> [ABOUT THIS TASK]: Where a line of the material includes the string "IOPS", copy that line.
**** DATA EXTRACT
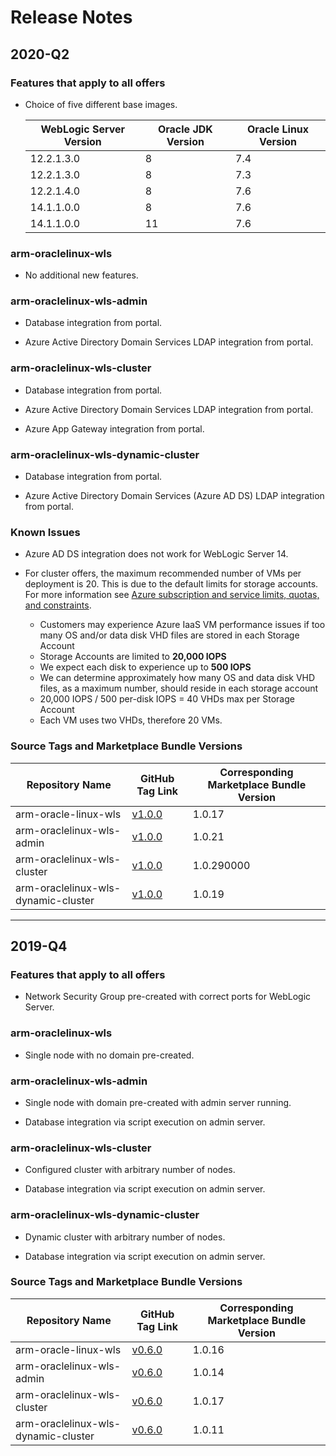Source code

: <!--
Copyright (c) 2021, Oracle and/or its affiliates.
Licensed under the Universal Permissive License v 1.0 as shown at https://oss.oracle.com/licenses/upl.
-->

# Release Notes

## 2020-Q2

### Features that apply to all offers

* Choice of five different base images.

   | WebLogic Server Version | Oracle JDK Version | Oracle Linux Version |
   |-------------------------|--------------------|----------------------|
   | 12.2.1.3.0              | 8                  | 7.4                  |
   | 12.2.1.3.0              | 8                  | 7.3                  |
   | 12.2.1.4.0              | 8                  | 7.6                  |
   | 14.1.1.0.0              | 8                  | 7.6                  |
   | 14.1.1.0.0              | 11                 | 7.6                  |

### arm-oraclelinux-wls

* No additional new features.

### arm-oraclelinux-wls-admin

* Database integration from portal.

* Azure Active Directory Domain Services LDAP integration from portal.

### arm-oraclelinux-wls-cluster

* Database integration from portal.

* Azure Active Directory Domain Services LDAP integration from portal.

* Azure App Gateway integration from portal.

### arm-oraclelinux-wls-dynamic-cluster

* Database integration from portal.

* Azure Active Directory Domain Services (Azure AD DS) LDAP integration from portal.

### Known Issues

* Azure AD DS integration does not work for WebLogic Server 14.

* For cluster offers, the maximum recommended number of VMs per deployment is 20.  This is due to the default limits for storage accounts.  For more information see [Azure subscription and service limits, quotas, and constraints](https://docs.microsoft.com/en-us/azure/azure-resource-manager/management/azure-subscription-service-limits#storage-limits).
   * Customers may experience Azure IaaS VM performance issues if too many OS and/or data disk VHD files are stored in each Storage Account
   * Storage Accounts are limited to **20,000 IOPS**
   * We expect each disk to experience up to **500 IOPS**
   * We can determine approximately how many OS and data disk VHD files, as a maximum number, should reside in each storage account
   * 20,000 IOPS / 500 per-disk IOPS = 40 VHDs max per Storage Account
   * Each VM uses two VHDs, therefore 20 VMs.

### Source Tags and Marketplace Bundle Versions

| Repository Name | GitHub Tag Link | Corresponding Marketplace Bundle Version |
|-----------------|-----------------|------------------------------------------|
| arm-oracle-linux-wls | [v1.0.0](https://github.com/wls-eng/arm-oraclelinux-wls/releases/tag/v1.0.0) | 1.0.17 |
| arm-oraclelinux-wls-admin | [v1.0.0](https://github.com/wls-eng/arm-oraclelinux-wls-admin/releases/tag/v1.0.0) | 1.0.21 |
| arm-oraclelinux-wls-cluster | [v1.0.0](https://github.com/wls-eng/arm-oraclelinux-wls-cluster/releases/tag/v1.0.0) | 1.0.290000 |
| arm-oraclelinux-wls-dynamic-cluster | [v1.0.0](https://github.com/wls-eng/arm-oraclelinux-wls-dynamic-cluster/releases/tag/v1.0.0) | 1.0.19 |

-----------------------------------------------------------------

## 2019-Q4

### Features that apply to all offers

* Network Security Group pre-created with correct ports for WebLogic Server.

### arm-oraclelinux-wls

* Single node with no domain pre-created.

### arm-oraclelinux-wls-admin

* Single node with domain pre-created with admin server running.

* Database integration via script execution on admin server.

### arm-oraclelinux-wls-cluster

* Configured cluster with arbitrary number of nodes.

* Database integration via script execution on admin server.

### arm-oraclelinux-wls-dynamic-cluster

* Dynamic cluster with arbitrary number of nodes.

* Database integration via script execution on admin server.

### Source Tags and Marketplace Bundle Versions

| Repository Name | GitHub Tag Link | Corresponding Marketplace Bundle Version |
|-----------------|-----------------|------------------------------------------|
| arm-oracle-linux-wls | [v0.6.0](https://github.com/wls-eng/arm-oraclelinux-wls/releases/tag/v0.6.0) | 1.0.16 |
| arm-oraclelinux-wls-admin | [v0.6.0](https://github.com/wls-eng/arm-oraclelinux-wls-admin/releases/tag/v0.6.0) | 1.0.14 |
| arm-oraclelinux-wls-cluster | [v0.6.0](https://github.com/wls-eng/arm-oraclelinux-wls-cluster/releases/tag/v0.6.0) | 1.0.17 |
| arm-oraclelinux-wls-dynamic-cluster | [v0.6.0](https://github.com/wls-eng/arm-oraclelinux-wls-dynamic-cluster/releases/tag/v0.6.0) | 1.0.11 |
********
> [REPLY TO THE EXERCISE]:
   * Storage Accounts are limited to **20,000 IOPS**
   * We expect each disk to experience up to **500 IOPS**
   * 20,000 IOPS / 500 per-disk IOPS = 40 VHDs max per Storage Account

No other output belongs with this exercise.